Which is nice for me, but more important is the way the Harry Potter bubble changed the whole genre. You can say what you like about the books as literature (I’m a fan, and even I have problems with them—for example, I think house-elves are gross), but they made fantasy better. I don’t think it’s a coincidence that the 2000s have been the most innovative time in fantasy literature since the 1960s, led by the likes of Neil Gaiman, Kelly Link, Susanna Clarke, China Miéville, and [your favorite here]. More writers are getting paid more money to publish more fantasy novels. The ecosystem is evolving and diversifying. All those Harry Potter sickles and galleons helped bring about fantasy’s equivalent of the Cambrian explosion.
Harry made it easier to be a fantasy reader, too. I grew up in the 1970s and 1980s, back when fantasy was—how can I put it?—not very popular. It’s hard to explain this to people who grew up with Harry, but back then fantasy was a beleaguered underground full of unclubbable children like myself who sucked at sports and had little child-sized social anxiety disorders. The idea that a fantasy novel could be a mass phenomenon, a normal thing that normal people were publicly, unashamedly into, was just not thinkable.

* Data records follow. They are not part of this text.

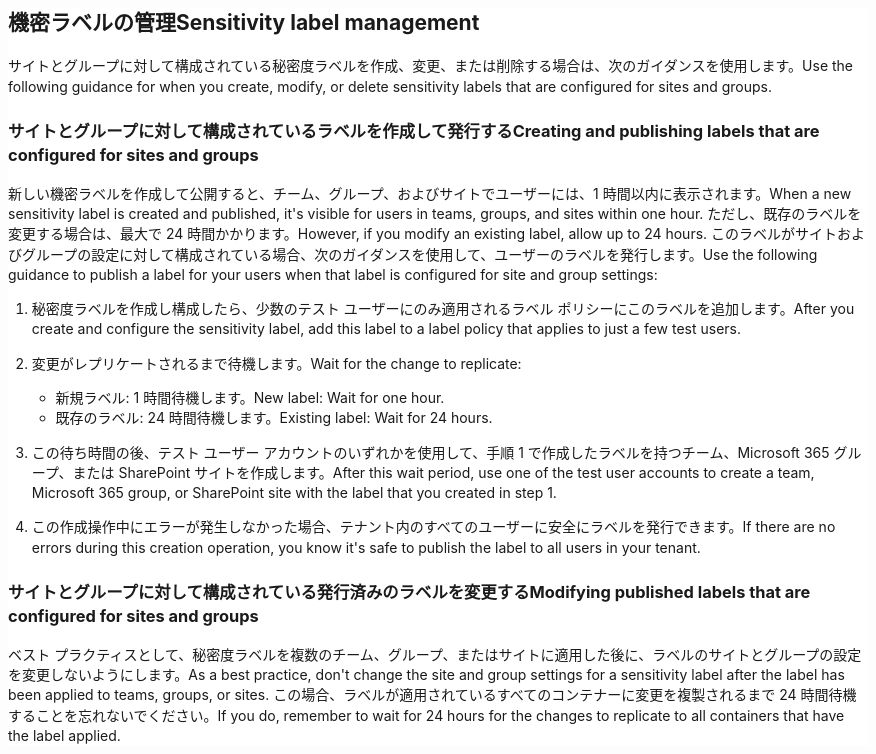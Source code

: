 ## <a name="sensitivity-label-management"></a><span data-ttu-id="eba62-172">機密ラベルの管理</span><span class="sxs-lookup"><span data-stu-id="eba62-172">Sensitivity label management</span></span>

<span data-ttu-id="eba62-173">サイトとグループに対して構成されている秘密度ラベルを作成、変更、または削除する場合は、次のガイダンスを使用します。</span><span class="sxs-lookup"><span data-stu-id="eba62-173">Use the following guidance for when you create, modify, or delete sensitivity labels that are configured for sites and groups.</span></span>

### <a name="creating-and-publishing-labels-that-are-configured-for-sites-and-groups"></a><span data-ttu-id="eba62-174">サイトとグループに対して構成されているラベルを作成して発行する</span><span class="sxs-lookup"><span data-stu-id="eba62-174">Creating and publishing labels that are configured for sites and groups</span></span>

<span data-ttu-id="eba62-175">新しい機密ラベルを作成して公開すると、チーム、グループ、およびサイトでユーザーには、1 時間以内に表示されます。</span><span class="sxs-lookup"><span data-stu-id="eba62-175">When a new sensitivity label is created and published, it's visible for users in teams, groups, and sites within one hour.</span></span> <span data-ttu-id="eba62-176">ただし、既存のラベルを変更する場合は、最大で 24 時間かかります。</span><span class="sxs-lookup"><span data-stu-id="eba62-176">However, if you modify an existing label, allow up to 24 hours.</span></span> <span data-ttu-id="eba62-177">このラベルがサイトおよびグループの設定に対して構成されている場合、次のガイダンスを使用して、ユーザーのラベルを発行します。</span><span class="sxs-lookup"><span data-stu-id="eba62-177">Use the following guidance to publish a label for your users when that label is configured for site and group settings:</span></span>

1. <span data-ttu-id="eba62-178">秘密度ラベルを作成し構成したら、少数のテスト ユーザーにのみ適用されるラベル ポリシーにこのラベルを追加します。</span><span class="sxs-lookup"><span data-stu-id="eba62-178">After you create and configure the sensitivity label, add this label to a label policy that applies to just a few test users.</span></span>

2. <span data-ttu-id="eba62-179">変更がレプリケートされるまで待機します。</span><span class="sxs-lookup"><span data-stu-id="eba62-179">Wait for the change to replicate:</span></span>

   - <span data-ttu-id="eba62-180">新規ラベル: 1 時間待機します。</span><span class="sxs-lookup"><span data-stu-id="eba62-180">New label: Wait for one hour.</span></span>
   - <span data-ttu-id="eba62-181">既存のラベル: 24 時間待機します。</span><span class="sxs-lookup"><span data-stu-id="eba62-181">Existing label: Wait for 24 hours.</span></span>

3. <span data-ttu-id="eba62-182">この待ち時間の後、テスト ユーザー アカウントのいずれかを使用して、手順 1 で作成したラベルを持つチーム、Microsoft 365 グループ、または SharePoint サイトを作成します。</span><span class="sxs-lookup"><span data-stu-id="eba62-182">After this wait period, use one of the test user accounts to create a team, Microsoft 365 group, or SharePoint site with the label that you created in step 1.</span></span>

4. <span data-ttu-id="eba62-183">この作成操作中にエラーが発生しなかった場合、テナント内のすべてのユーザーに安全にラベルを発行できます。</span><span class="sxs-lookup"><span data-stu-id="eba62-183">If there are no errors during this creation operation, you know it's safe to publish the label to all users in your tenant.</span></span>

### <a name="modifying-published-labels-that-are-configured-for-sites-and-groups"></a><span data-ttu-id="eba62-184">サイトとグループに対して構成されている発行済みのラベルを変更する</span><span class="sxs-lookup"><span data-stu-id="eba62-184">Modifying published labels that are configured for sites and groups</span></span>

<span data-ttu-id="eba62-185">ベスト プラクティスとして、秘密度ラベルを複数のチーム、グループ、またはサイトに適用した後に、ラベルのサイトとグループの設定を変更しないようにします。</span><span class="sxs-lookup"><span data-stu-id="eba62-185">As a best practice, don't change the site and group settings for a sensitivity label after the label has been applied to teams, groups, or sites.</span></span> <span data-ttu-id="eba62-186">この場合、ラベルが適用されているすべてのコンテナーに変更を複製されるまで 24 時間待機することを忘れないでください。</span><span class="sxs-lookup"><span data-stu-id="eba62-186">If you do, remember to wait for 24 hours for the changes to replicate to all containers that have the label applied.</span></span>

Harry Potter revealed a mass audience for fantasy that nobody was aware of, not even the people who were part of it. We were legion, and we didn’t even know it. Dostoevsky once said, “We all crawled out from under Gogol’s ‘Overcoat,’” and it’s just as true to say that we all crawled out from under Harry’s cloak of invisibility. He made being a fantasy nerd cool. Or, no, that’s not quite right. We didn’t change. The world changed around us: Harry Potter made everyone a little bit uncool.